#### [Data to examine]
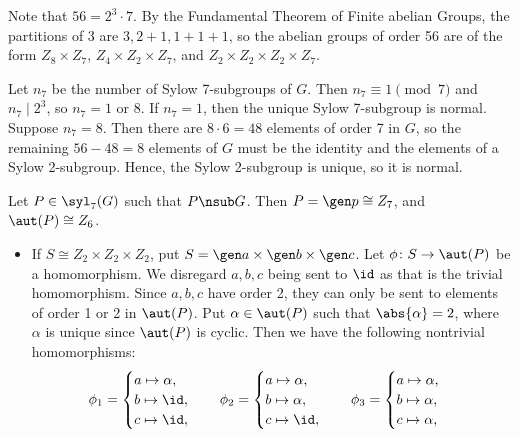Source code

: \begin{solenum}
    \item Note that $56 = 2^3 \cdot 7$.
	By the Fundamental Theorem of Finite abelian Groups, the partitions of 3 are $3, 2 + 1, 1 + 1 + 1$, so the abelian groups of order 56 are of the form $Z_8 \times Z_7$, $Z_4 \times Z_2 \times Z_7$, and $Z_2 \times Z_2 \times Z_2 \times Z_7$.
    \item Let $n_7$ be the number of Sylow 7-subgroups of $G$.
	Then $n_7 \equiv 1 \pmod 7$ and $n_7 \mid 2^3$, so $n_7 = 1$ or $8$.
	If $n_7 = 1$, then the unique Sylow 7-subgroup is normal.
	Suppose $n_7 = 8$.
	Then there are $8 \cdot 6 = 48$ elements of order 7 in $G$, so the remaining $56 - 48 = 8$ elements of $G$ must be the identity and the elements of a Sylow 2-subgroup.
	Hence, the Sylow 2-subgroup is unique, so it is normal.
    \item Let $P \in \syl_7(G)$ such that $P \nsub G$.
	Then $P = \gen p \cong Z_7$, and $\aut(P) \cong Z_6$.
    \begin{itemize}
        \item If $S \cong Z_2 \times Z_2 \times Z_2$, put $S = \gen a \times \gen b \times \gen c$.
        Let $\phi \colon S \to \aut(P)$ be a homomorphism.
        We disregard $a, b, c$ being sent to $\id$ as that is the trivial homomorphism.
        Since $a, b, c$ have order 2, they can only be sent to elements of order 1 or 2 in $\aut(P)$.
        Put $\alpha \in \aut(P)$ such that $\abs{\alpha} = 2$, where $\alpha$ is unique since $\aut(P)$ is cyclic.
        Then we have the following nontrivial homomorphisms:
        \[
        	\phi_1 = 
            \begin{cases}
                a \mapsto \alpha, \\
                b \mapsto \id, \\
                c \mapsto \id,
            \end{cases} \quad
            \phi_2 =
            \begin{cases}
                a \mapsto \alpha, \\
                b \mapsto \alpha, \\
                c \mapsto \id,
            \end{cases} \quad
            \phi_3 =
            \begin{cases}
                a \mapsto \alpha, \\
                b \mapsto \alpha, \\
                c \mapsto \alpha,
            \end{cases}
\]
\end{itemize}
\end{solenum}

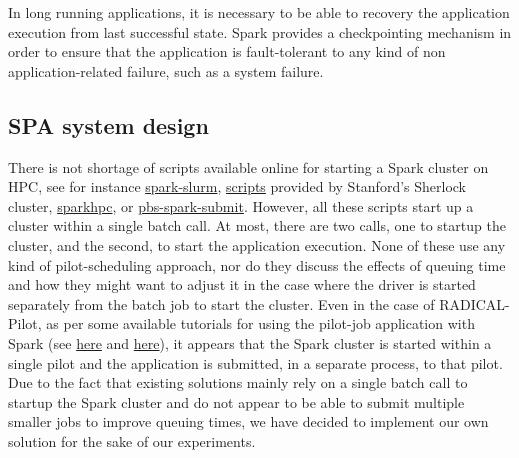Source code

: \documentclass{IEEEtran}
\begin{document}
    In long running applications, it is necessary to be able to recovery the application execution from
    last successful state. Spark provides a checkpointing mechanism in order to ensure that the application
    is fault-tolerant to any kind of non application-related failure, such as a system failure.

    \subsection{SPA system design}

    There is not shortage of scripts available online for starting a Spark cluster on HPC, 
    see for instance \href{https://github.com/NIH-HPC/spark-slurm}{spark-slurm},
    \href{https://www.sherlock.stanford.edu/docs/software/using/spark}{scripts} provided
     by Stanford's Sherlock cluster, \href{https://sparkhpc.readthedocs.io}{sparkhpc},
     or \href{https://www.osc.edu/~troy/pbstools/man/pbs-spark-submit}{pbs-spark-submit}.
    However, all these scripts start up a cluster within a single batch call. At most, there are two calls, one to startup the cluster,
    and the second, to start the application execution. None of these use any kind of pilot-scheduling approach, nor do they discuss the
    effects of queuing time and how they might want to adjust it in the
    case where the driver is started separately from the batch job to start
    the cluster. Even in the case of RADICAL-Pilot, as per some available
    tutorials for using the pilot-job application with
    Spark (see
    \href{https://github.com/radical-cybertools/pilot-streaming/blob/master/examples/Pilot-Streaming-GettingStarted.ipynb}{here}
    and \href{https://github.com/radical-cybertools/MIDAS-tutorial/blob/master/pilot/Pilot-Spark.ipynb}{here}),
    it appears that the Spark cluster is started within a single pilot and
    the application is submitted, in a separate process, to that pilot. Due
    to the fact that existing solutions mainly rely on a single batch call
    to startup the Spark cluster and do not appear to be able to submit
    multiple smaller jobs to improve queuing times, we have decided to
    implement our own solution for the sake of our experiments.
\end{document}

#### [What the task asks]
Output the lines above exactly, but only those between the line holding "Suppose $n_7 = 8$." and the line holding "that $P \nsub G$.", inclusive.

#### [Solution to this problem]
	Suppose $n_7 = 8$.
	Then there are $8 \cdot 6 = 48$ elements of order 7 in $G$, so the remaining $56 - 48 = 8$ elements of $G$ must be the identity and the elements of a Sylow 2-subgroup.
	Hence, the Sylow 2-subgroup is unique, so it is normal.
    \item Let $P \in \syl_7(G)$ such that $P \nsub G$.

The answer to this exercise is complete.